Inicialmente, vale esclarecer que a arguição de descumprimento de preceito fundamental é um instrumento previsto na Constituição que permite ao STF analisar situações em que atos do poder público possam estar violando preceitos fundamentais, isto é, princípios e valores basilares da nossa Carta Magna. Em outras palavras, a ADPF age como um mecanismo “guarda-chuva”: quando outros tipos de ação (como a ação direta de inconstitucionalidade ou a ação declaratória de constitucionalidade) não se aplicam, recorre-se à arguiçã para proteger direitos e garantias essenciais a toda a sociedade.
No caso específico da ADPF 982/PR, que tramitou no STF, tendo como relator o ministro Flávio Dino, discutiu-se, em linhas gerais, se os Tribunais de Contas podem julgar prefeitos que atuem como ordenadores de despesa e aplicar-lhes sanções fora da esfera eleitoral (como imputação de débito ou multa), sem que haja a necessidade de confirmação posterior pelo Poder Legislativo.
A distinção é relevante porque a Constituição faz uma separação muito clara entre as contas de governo, julgadas politicamente pelas Câmaras Municipais (com base em parecer prévio dos Tribunais de Contas), e as contas de gestão, examinadas tecnicamente pelos próprios Tribunais de Contas.
O STF reafirmou que, quando o prefeito age como ordenador de despesa (assina contratos, autoriza pagamentos etc.), ele presta contas de seus atos de gestão diretamente ao Tribunal de Contas. Nesse caso, a Corte de Contas pode, sim, julgá-lo e aplicar sanções, sem passar por nova votação na Câmara Municipal.
Já as contas anuais de governo, que analisam o conjunto maior da execução orçamentária e das políticas públicas do município ao longo do exercício financeiro, continuam a ser julgadas pela Câmara Municipal, com base no parecer técnico emitido pelo Tribunal de Contas.
Decisão fortalece fiscalização do dinheiro público
O STF também reforçou que, no campo eleitoral, a competência para declarar o prefeito inelegível permanece com a Câmara de Vereadores, pois a Lei de Inelegibilidades (Lei Complementar nº 64/1990) define que a rejeição das contas de governo, para gerar inelegibilidade, exige decisão final do Legislativo. No entanto, a responsabilização administrativa e financeira (pagamento de débitos, multas etc.) é da alçada do Tribunal de Contas.
A decisão consolida a ideia de equilíbrio entre o julgamento político e o julgamento técnico. Protege-se a autonomia e a autoridade técnica das Cortes de Contas para coibir eventuais desvios na aplicação de recursos públicos e exigir reparação ao erário, enquanto se mantém o papel legítimo do Poder Legislativo para avaliar a dimensão política das contas anuais.

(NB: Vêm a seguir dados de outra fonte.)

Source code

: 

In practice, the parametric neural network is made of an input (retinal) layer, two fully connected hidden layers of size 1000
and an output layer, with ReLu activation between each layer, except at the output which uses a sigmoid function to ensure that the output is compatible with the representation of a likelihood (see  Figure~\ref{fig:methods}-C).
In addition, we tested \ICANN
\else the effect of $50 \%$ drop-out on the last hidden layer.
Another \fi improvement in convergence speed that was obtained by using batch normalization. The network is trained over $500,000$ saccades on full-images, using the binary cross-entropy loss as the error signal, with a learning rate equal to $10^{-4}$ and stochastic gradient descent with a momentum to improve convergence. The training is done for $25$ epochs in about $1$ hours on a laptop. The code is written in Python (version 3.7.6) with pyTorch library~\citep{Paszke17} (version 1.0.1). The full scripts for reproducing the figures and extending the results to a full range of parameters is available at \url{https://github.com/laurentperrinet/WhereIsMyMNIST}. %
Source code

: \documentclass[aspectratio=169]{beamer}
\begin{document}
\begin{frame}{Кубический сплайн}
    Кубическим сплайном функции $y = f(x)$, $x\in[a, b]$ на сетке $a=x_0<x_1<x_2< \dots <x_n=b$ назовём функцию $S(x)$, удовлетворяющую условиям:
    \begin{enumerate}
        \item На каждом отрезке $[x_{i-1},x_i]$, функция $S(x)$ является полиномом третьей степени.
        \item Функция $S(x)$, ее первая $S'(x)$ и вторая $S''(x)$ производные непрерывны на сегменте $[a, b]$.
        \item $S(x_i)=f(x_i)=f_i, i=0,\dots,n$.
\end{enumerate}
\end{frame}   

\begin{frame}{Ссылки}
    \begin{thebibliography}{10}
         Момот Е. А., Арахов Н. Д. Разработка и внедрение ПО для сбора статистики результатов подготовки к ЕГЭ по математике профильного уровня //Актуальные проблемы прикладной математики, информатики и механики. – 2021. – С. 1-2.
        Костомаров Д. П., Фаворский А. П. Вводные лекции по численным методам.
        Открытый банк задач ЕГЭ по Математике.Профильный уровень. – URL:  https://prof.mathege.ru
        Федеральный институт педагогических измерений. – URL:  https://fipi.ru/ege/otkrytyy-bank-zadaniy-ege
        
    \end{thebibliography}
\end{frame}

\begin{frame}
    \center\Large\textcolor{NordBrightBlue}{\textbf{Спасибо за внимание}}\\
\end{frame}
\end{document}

Assim, o julgamento do STF deixou três pontos claros: (1) prefeitos que ordenam despesas devem prestar contas diretamente aos Tribunais de Contas; (2) as cortes podem julgar e aplicar sanções em caso de irregularidades, inclusive exigindo a devolução de valores; (3) as Câmaras Municipais mantêm a análise dos efeitos eleitorais, mas não podem alterar as decisões técnicas dos Tribunais de Contas. Essa vitória fortalece a fiscalização do dinheiro público, trazendo mais transparência, segurança jurídica e confiança de que os recursos do cidadão serão protegidos de forma eficaz.
A decisão do STF valoriza ainda mais o trabalho de fiscalização exercido pelos Tribunais de Contas, que contam com equipes especializadas em auditoria, análise financeira e verificação de legalidade dos atos administrativos.